But I’m a Cheerleader (1999) é um filme que, a princípio, parece se tratar do clássico drama da saída do armário. A sinopse: Megan (Natasha Lyonne, a Nicky de Orange is the New Black) é uma adolescente americana padrão. Loira, magra, bonita, líder de torcida, com boas notas, que frequenta a igreja e tem um namorado de dar inveja. Tudo parece caminhar bem em sua vida. Até que ela descobre que a forma que olha para as amigas durante os treinos não é a mesma que olha para seu namorado enquanto o beija; que a atração física que sente é pelas primeiras e, não, pelo segundo – como era o esperado; que os seus gostos e atitudes não são assim tão “padrões”. Megan é lésbica.

O diferencial: essa revelação não é feita pela protagonista, como acontece geralmente nos filmes com a mesma proposta. A notícia percorre o caminho inverso. Um dia, quando a adolescente chega em casa, se vê confrontada por uma enxurrada de afirmações. “Você fica tentando fazer a gente comer esse tofu”, desabafa a sua mãe*. “Você não tem imagens de caras no seu armário, só esta [foto de uma mulher de top]”, replica uma amiga. “Você nem gosta de me beijar”, acrescenta o namorado.

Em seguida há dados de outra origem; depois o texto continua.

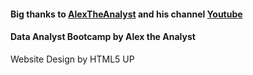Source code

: #### Big thanks to [AlexTheAnalyst](https://github.com/AlexTheAnalyst) and his channel [Youtube](https://www.youtube.com/@AlexTheAnalyst) ####
#### Data Analyst Bootcamp by Alex the Analyst ####

Website Design by HTML5 UP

Enquanto isso, todas as falas são confirmadas como sinais claros de homossexualidade pelo instrutor (interpretado por ninguém mais ninguém menos que RuPaul) de um acampamento chamado “True Directions”. O que os pais querem é que ela comece o programa de “terapia de conversão” oferecida por eles. O intuito? Curar a homossexualidade da filha. Como? Reforçando estereótipos de gênero.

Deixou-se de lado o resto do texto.